» ABOUT THIS EXERCISE: Find and copy each line of the listing below that has the word "Kades" in it.

» SOURCE MATERIAL:
= Beginning of Section =

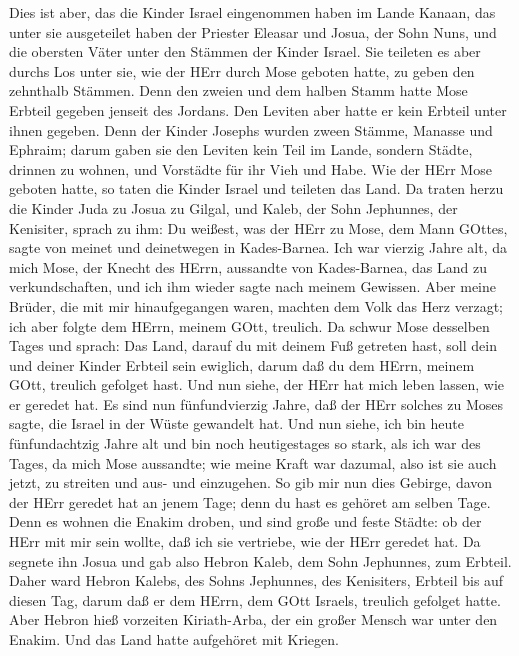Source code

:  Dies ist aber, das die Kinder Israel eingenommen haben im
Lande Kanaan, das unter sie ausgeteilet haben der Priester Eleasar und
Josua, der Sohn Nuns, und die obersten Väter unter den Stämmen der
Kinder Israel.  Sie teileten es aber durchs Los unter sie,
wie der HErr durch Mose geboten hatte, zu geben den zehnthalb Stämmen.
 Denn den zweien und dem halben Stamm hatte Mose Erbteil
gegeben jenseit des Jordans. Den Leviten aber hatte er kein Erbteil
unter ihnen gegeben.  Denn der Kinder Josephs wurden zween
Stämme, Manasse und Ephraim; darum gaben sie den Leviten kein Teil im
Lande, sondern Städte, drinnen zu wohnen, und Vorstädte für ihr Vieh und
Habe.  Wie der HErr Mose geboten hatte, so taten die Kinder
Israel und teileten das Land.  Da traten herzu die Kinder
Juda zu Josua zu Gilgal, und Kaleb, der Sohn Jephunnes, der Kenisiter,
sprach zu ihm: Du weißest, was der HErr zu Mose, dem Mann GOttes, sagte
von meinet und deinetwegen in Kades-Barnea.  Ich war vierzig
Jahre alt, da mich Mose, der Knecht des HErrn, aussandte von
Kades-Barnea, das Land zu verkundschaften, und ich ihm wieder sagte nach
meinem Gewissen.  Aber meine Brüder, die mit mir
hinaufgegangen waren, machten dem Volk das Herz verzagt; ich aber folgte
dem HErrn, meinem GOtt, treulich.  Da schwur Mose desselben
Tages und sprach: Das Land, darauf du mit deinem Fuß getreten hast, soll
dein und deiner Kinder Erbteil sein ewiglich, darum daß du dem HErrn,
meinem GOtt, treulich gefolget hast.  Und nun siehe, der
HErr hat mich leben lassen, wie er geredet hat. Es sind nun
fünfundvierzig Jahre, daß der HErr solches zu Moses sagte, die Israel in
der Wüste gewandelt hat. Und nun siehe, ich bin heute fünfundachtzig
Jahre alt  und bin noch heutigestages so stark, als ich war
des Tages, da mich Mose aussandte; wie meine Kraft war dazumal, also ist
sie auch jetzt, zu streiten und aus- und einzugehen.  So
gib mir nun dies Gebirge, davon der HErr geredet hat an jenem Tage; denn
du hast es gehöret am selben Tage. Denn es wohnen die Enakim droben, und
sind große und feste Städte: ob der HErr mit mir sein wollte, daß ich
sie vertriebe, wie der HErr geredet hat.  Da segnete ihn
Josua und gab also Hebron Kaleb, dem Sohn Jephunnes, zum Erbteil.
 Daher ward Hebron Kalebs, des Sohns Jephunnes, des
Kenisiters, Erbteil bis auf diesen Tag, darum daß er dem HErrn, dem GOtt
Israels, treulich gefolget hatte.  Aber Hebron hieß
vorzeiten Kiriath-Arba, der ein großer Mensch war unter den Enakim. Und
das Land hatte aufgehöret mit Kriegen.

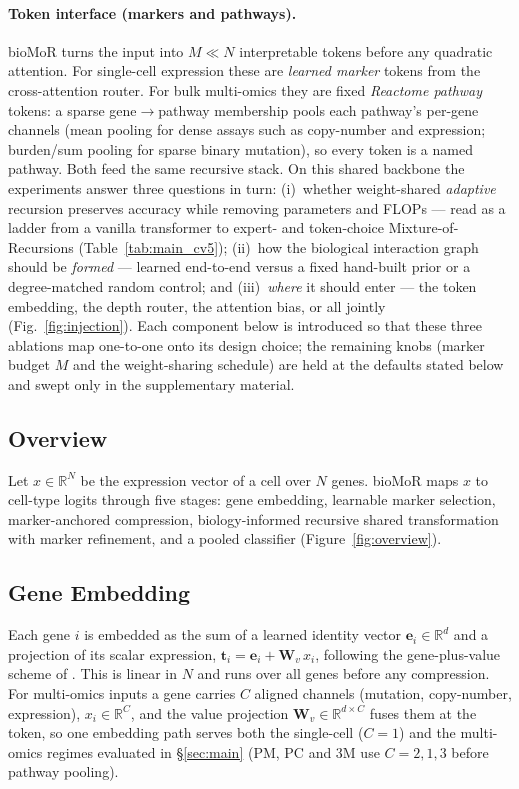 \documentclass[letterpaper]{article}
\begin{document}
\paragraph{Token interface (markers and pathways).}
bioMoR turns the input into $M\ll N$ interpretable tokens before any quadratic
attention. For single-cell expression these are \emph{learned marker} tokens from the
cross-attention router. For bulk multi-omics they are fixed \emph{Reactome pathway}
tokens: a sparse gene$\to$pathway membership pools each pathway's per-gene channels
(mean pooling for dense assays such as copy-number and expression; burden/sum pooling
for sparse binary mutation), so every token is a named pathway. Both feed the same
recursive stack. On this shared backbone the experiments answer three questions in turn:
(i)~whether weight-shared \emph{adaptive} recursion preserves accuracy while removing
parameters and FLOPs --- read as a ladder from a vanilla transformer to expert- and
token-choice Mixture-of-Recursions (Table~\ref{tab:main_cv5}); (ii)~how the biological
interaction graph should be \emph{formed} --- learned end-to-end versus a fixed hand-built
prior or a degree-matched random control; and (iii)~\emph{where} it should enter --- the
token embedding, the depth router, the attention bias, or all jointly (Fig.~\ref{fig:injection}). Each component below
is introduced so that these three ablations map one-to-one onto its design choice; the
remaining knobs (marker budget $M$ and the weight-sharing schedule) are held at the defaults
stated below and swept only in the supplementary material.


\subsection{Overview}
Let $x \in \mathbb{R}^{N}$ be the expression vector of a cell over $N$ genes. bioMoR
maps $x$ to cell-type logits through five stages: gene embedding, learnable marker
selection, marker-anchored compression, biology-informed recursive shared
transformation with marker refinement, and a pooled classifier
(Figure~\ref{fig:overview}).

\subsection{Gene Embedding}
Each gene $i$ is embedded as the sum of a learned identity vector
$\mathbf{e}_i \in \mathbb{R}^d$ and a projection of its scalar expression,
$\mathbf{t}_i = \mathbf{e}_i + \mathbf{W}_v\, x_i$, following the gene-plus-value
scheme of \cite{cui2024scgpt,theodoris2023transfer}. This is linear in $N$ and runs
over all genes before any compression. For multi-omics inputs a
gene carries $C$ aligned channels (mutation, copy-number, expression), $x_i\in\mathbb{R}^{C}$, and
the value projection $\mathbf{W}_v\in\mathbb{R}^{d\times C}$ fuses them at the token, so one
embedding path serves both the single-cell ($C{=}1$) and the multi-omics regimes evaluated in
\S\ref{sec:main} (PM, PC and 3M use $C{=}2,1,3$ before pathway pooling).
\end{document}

= End of Section =

» SOLUTION:
von meinet und deinetwegen in Kades-Barnea.  Ich war vierzig
Kades-Barnea, das Land zu verkundschaften, und ich ihm wieder sagte nach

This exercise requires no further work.